The Thing Architecture
The philosophy behind the architecture describes the way we think about the Internet of Things and home automation systems, and informs our approach to the problem of connecting devices together.
Developers: the links in the remainder of this document will take you to the relevant API information.
Communicating with Things
There are three different protocols that the steward uses to communicate with a thing, the first is actually a grab bag of legacy protocols,
- Most consumer equipment implements some kind of industry-or manufacturer-specific protocol, which the steward terms a native protocol. Examples of these sorts things supported by the steward include the Philips Hue lightbulb, or the Apple TV, and they might talk Zigbee, Z-Wave, INSTEON, DASH7, and so on, many of which are implement as native protocols. If a particular native protocol isn't supported, then a developer must write a device driver for the steward to support it.
In addition the steward also implements two standard protocols which a device can choose to support to be "Thing System native."

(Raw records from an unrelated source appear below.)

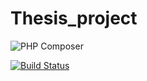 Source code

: # Thesis_project
![PHP Composer](https://github.com/aliKatlabi/Thesis_project/workflows/PHP%20Composer/badge.svg?branch=master) 

[![Build Status](https://dev.azure.com/secureassigmentmanager/MyProject/_apis/build/status/secureassigmentmanager?branchName=master)](https://dev.azure.com/secureassigmentmanager/MyProject/_build/latest?definitionId=2&branchName=master)
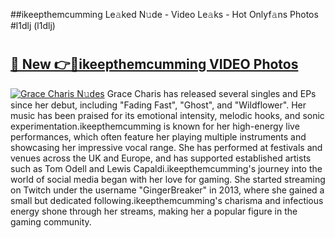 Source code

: ##ikeepthemcumming Le𝚊ked N𝚞de - Video Le𝚊ks - Hot Onlyf𝚊ns Photos #l1dlj (l1dlj)

# <h2><a href="https://mediaupload.pro?title=ikeepthemcumming&ref=9FEB">🔗 New 👉🔴ikeepthemcumming VIDEO Photos</a></h2>

[![Grace Charis N𝚞des](https://i.imgur.com/rIISA9y.gif)](https://mediaupload.pro?title=ikeepthemcumming&ref=9FEB)
Grace Charis has released several singles and EPs since her debut, including "Fading Fast", "Ghost", and "Wildflower". Her music has been praised for its emotional intensity, melodic hooks, and sonic experimentation.ikeepthemcumming is known for her high-energy live performances, which often feature her playing multiple instruments and showcasing her impressive vocal range. She has performed at festivals and venues across the UK and Europe, and has supported established artists such as Tom Odell and Lewis Capaldi.ikeepthemcumming's journey into the world of social media began with her love for gaming. She started streaming on Twitch under the username "GingerBreaker" in 2013, where she gained a small but dedicated following.ikeepthemcumming's charisma and infectious energy shone through her streams, making her a popular figure in the gaming community. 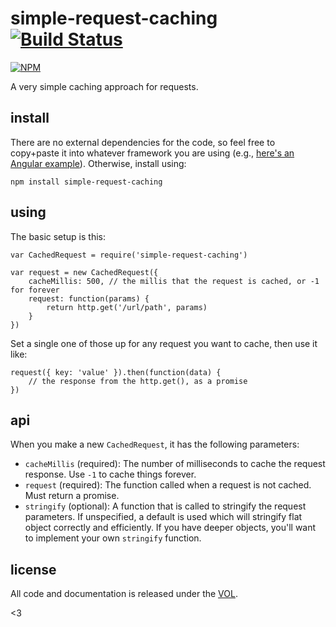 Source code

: # simple-request-caching [![Build Status](https://travis-ci.org/tobiaslabs/simple-request-caching.svg?branch=master)](https://travis-ci.org/tobiaslabs/simple-request-caching)

[![NPM](https://nodei.co/npm/simple-request-caching.png)](https://nodei.co/npm/simple-request-caching/)

A very simple caching approach for requests.

## install

There are no external dependencies for the code, so feel free to copy+paste it into whatever framework
you are using (e.g., [here's an Angular example](https://gist.github.com/saibotsivad/84d8faf3c8351c89ea3b)).
Otherwise, install using:

	npm install simple-request-caching

## using

The basic setup is this:

	var CachedRequest = require('simple-request-caching')

	var request = new CachedRequest({
		cacheMillis: 500, // the millis that the request is cached, or -1 for forever
		request: function(params) {
			return http.get('/url/path', params)
		}
	})

Set a single one of those up for any request you want to cache, then use it like:

	request({ key: 'value' }).then(function(data) {
		// the response from the http.get(), as a promise
	})

## api

When you make a new `CachedRequest`, it has the following parameters:

* `cacheMillis` (required): The number of milliseconds to cache the request
	response. Use `-1` to cache things forever.
* `request` (required): The function called when a request is not cached. Must
	return a promise.
* `stringify` (optional): A function that is called to stringify the request
	parameters. If unspecified, a default is used which will stringify flat
	object correctly and efficiently. If you have deeper objects, you'll want
	to implement your own `stringify` function.

## license

All code and documentation is released under the [VOL](http://veryopenlicense.com).

<3
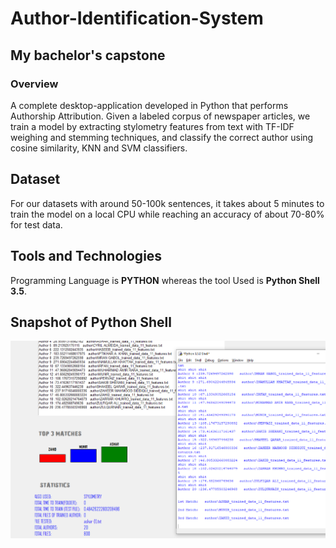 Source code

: # Author-Identification-System

## My bachelor's capstone 

### Overview 
A complete desktop-application developed in Python that performs Authorship Attribution. Given a labeled corpus of newspaper articles, we train a model by extracting stylometry features from text with TF-IDF weighing and stemming techniques, and classify the correct author using cosine similarity, KNN and SVM classifiers. 


## Dataset  
For our datasets with around 50-100k sentences, it takes about 5 minutes to train the model on a local CPU while reaching an accuracy of about 70-80% for test data. 


## Tools and Technologies 
Programming Language is **PYTHON** whereas the tool Used is **Python Shell 3.5**.    


## Snapshot of Python Shell 

![alt text](https://github.com/umairspn/Author-Identification-System/blob/main/image2.PNG?raw=true "Author Identification System")



<br />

If a thing needs to report sensor readings, or an event happening, to the steward it can implement the Thing Sensor Reporting Protocol. The repository contains example code for Arduino and iOS to help developers add the Simple Thing Protocol to their things.
If a thing is capable not just of reporting sensor readings, or events, but also of performing actions then it can implement the Simple Thing Protocol. This protocol is more complex that the reporting protocol but allows the steward to interact with the remote thing. Both to ask for sensor readings, instead of just passively waiting for them to be reported, but also to ask it to perform an action, e.g. turn a light on or off. These smart devices normally have a programmable environment. Examples of this sort of thing include smart phones, tablets, and the things that attach to them, such as Motrr's Galileo, Romotive's Romo, the Swivl, and so on.
Communicating with Clients
There are two different kinds of clients that the steward interacts with:
Simple Clients - These can be platform-specific clients, e.g., Android, iOS or Arduino, or platform neutral and implemented as HTML5 files. The steward implements a comprehensive set of web services to allow a client to monitor and control things, actors, activities, and the steward itself. The repository contains example code for Arduino, iOS and node.js clients.
Apprentices - These differ from the other kinds of clients in that once configured they operate autonomously from the user. Each apprentice implements a particular kind of magic. For example, a "vacation apprentice" might monitor when you turn on (or adjust) the lighting in your home. When you tell the apprentice that you are going on vacation, it then emulates that same behavior.
Typically, an apprentice starts with by asking a couple of questions in order to construct a prefab. A prefab is an internal structure used by the apprentice in order to guide future actions. For example, a "lighting apprentice" might start by asking you to group the lights in your home into natural units (such as "living room", "entry way", and so on).
Communicating with the Cloud
The steward implements the hidden server side of a rendezvous protocol. What that means is that you can have the steward listen for traffic on the Internet while sitting behind your home firewall.
The steward implements a robust security model, so clients are required to use either https or wss (secure web sockets) to connect to the steward, and then authenticate themselves using a time-based OTP system. Future implementations of the steward are planned to support ssh in addition to https and wss.